Abseits dessen boomt die Blockchain besonders im Buche chinesischer Banken. So hat etwa die Bank of China bereits im Februar ein Patent zur Blockchain-Skalierung eingereicht. Zudem versucht die Staatsbank derzeit, seiner Entwicklungsinitiative für unter Armut ächzende Provinzen unter die Arme zu greifen.

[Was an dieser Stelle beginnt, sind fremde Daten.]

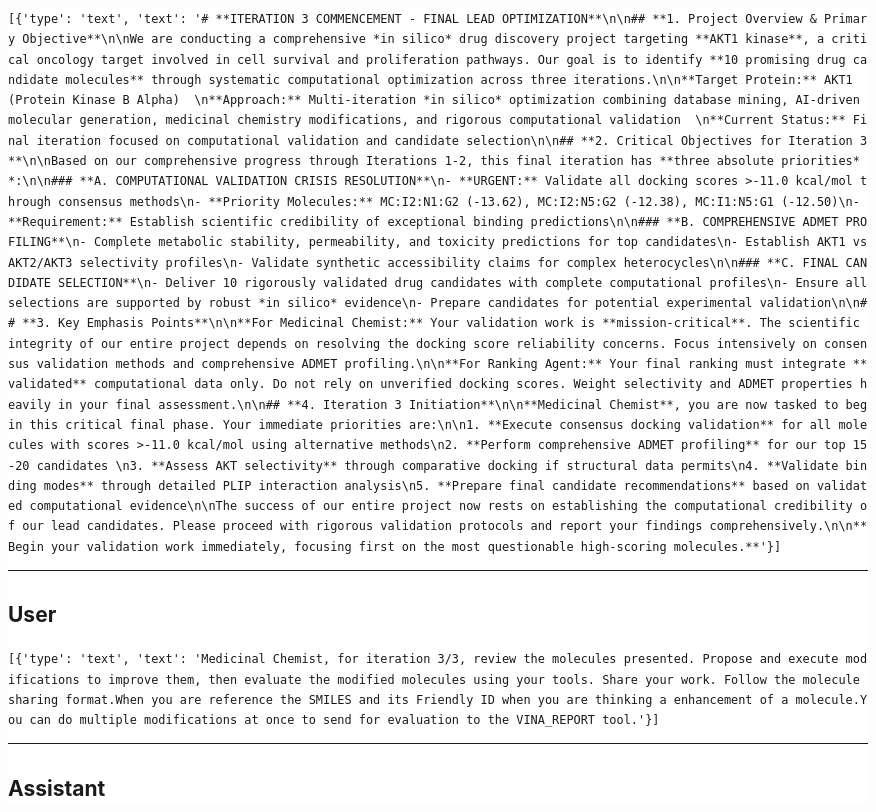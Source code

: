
 ```
[{'type': 'text', 'text': '# **ITERATION 3 COMMENCEMENT - FINAL LEAD OPTIMIZATION**\n\n## **1. Project Overview & Primary Objective**\n\nWe are conducting a comprehensive *in silico* drug discovery project targeting **AKT1 kinase**, a critical oncology target involved in cell survival and proliferation pathways. Our goal is to identify **10 promising drug candidate molecules** through systematic computational optimization across three iterations.\n\n**Target Protein:** AKT1 (Protein Kinase B Alpha)  \n**Approach:** Multi-iteration *in silico* optimization combining database mining, AI-driven molecular generation, medicinal chemistry modifications, and rigorous computational validation  \n**Current Status:** Final iteration focused on computational validation and candidate selection\n\n## **2. Critical Objectives for Iteration 3**\n\nBased on our comprehensive progress through Iterations 1-2, this final iteration has **three absolute priorities**:\n\n### **A. COMPUTATIONAL VALIDATION CRISIS RESOLUTION**\n- **URGENT:** Validate all docking scores >-11.0 kcal/mol through consensus methods\n- **Priority Molecules:** MC:I2:N1:G2 (-13.62), MC:I2:N5:G2 (-12.38), MC:I1:N5:G1 (-12.50)\n- **Requirement:** Establish scientific credibility of exceptional binding predictions\n\n### **B. COMPREHENSIVE ADMET PROFILING**\n- Complete metabolic stability, permeability, and toxicity predictions for top candidates\n- Establish AKT1 vs AKT2/AKT3 selectivity profiles\n- Validate synthetic accessibility claims for complex heterocycles\n\n### **C. FINAL CANDIDATE SELECTION**\n- Deliver 10 rigorously validated drug candidates with complete computational profiles\n- Ensure all selections are supported by robust *in silico* evidence\n- Prepare candidates for potential experimental validation\n\n## **3. Key Emphasis Points**\n\n**For Medicinal Chemist:** Your validation work is **mission-critical**. The scientific integrity of our entire project depends on resolving the docking score reliability concerns. Focus intensively on consensus validation methods and comprehensive ADMET profiling.\n\n**For Ranking Agent:** Your final ranking must integrate **validated** computational data only. Do not rely on unverified docking scores. Weight selectivity and ADMET properties heavily in your final assessment.\n\n## **4. Iteration 3 Initiation**\n\n**Medicinal Chemist**, you are now tasked to begin this critical final phase. Your immediate priorities are:\n\n1. **Execute consensus docking validation** for all molecules with scores >-11.0 kcal/mol using alternative methods\n2. **Perform comprehensive ADMET profiling** for our top 15-20 candidates \n3. **Assess AKT selectivity** through comparative docking if structural data permits\n4. **Validate binding modes** through detailed PLIP interaction analysis\n5. **Prepare final candidate recommendations** based on validated computational evidence\n\nThe success of our entire project now rests on establishing the computational credibility of our lead candidates. Please proceed with rigorous validation protocols and report your findings comprehensively.\n\n**Begin your validation work immediately, focusing first on the most questionable high-scoring molecules.**'}]
```

---

## User

```
[{'type': 'text', 'text': 'Medicinal Chemist, for iteration 3/3, review the molecules presented. Propose and execute modifications to improve them, then evaluate the modified molecules using your tools. Share your work. Follow the molecule sharing format.When you are reference the SMILES and its Friendly ID when you are thinking a enhancement of a molecule.You can do multiple modifications at once to send for evaluation to the VINA_REPORT tool.'}]
```

---

## Assistant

Erst vergangene Woche war ein entsprechendes Pilotprojekt für die Himalaya-Region Tibet angelaufen.

Blockchain-Kritik: Zum Scheitern verurteilt?

Während weltweit immer mehr Blockchain-Start-ups aus dem Boden schießen, wächst jedoch weiterhin Kritik an der euphorischen Stimmung gegenüber den Technologien.

Als jüngste Gegenstimme fand Wall-S treet-Analyst und Blockchain-Investor Spencer Bogart in dieser Woche kritische Worte vor allem gegenüber Kryptowährungen. Diese hätten zwar vielversprechendes Potential, würden aber derzeit noch unter ihren Möglichkeiten bleiben. Daher rate er von Investments ab. Damit ergänzt Bogart die lange Liste der Krypto- und Blockchain-Skeptiker mit seinem Namen um ein weiteres Mitglied.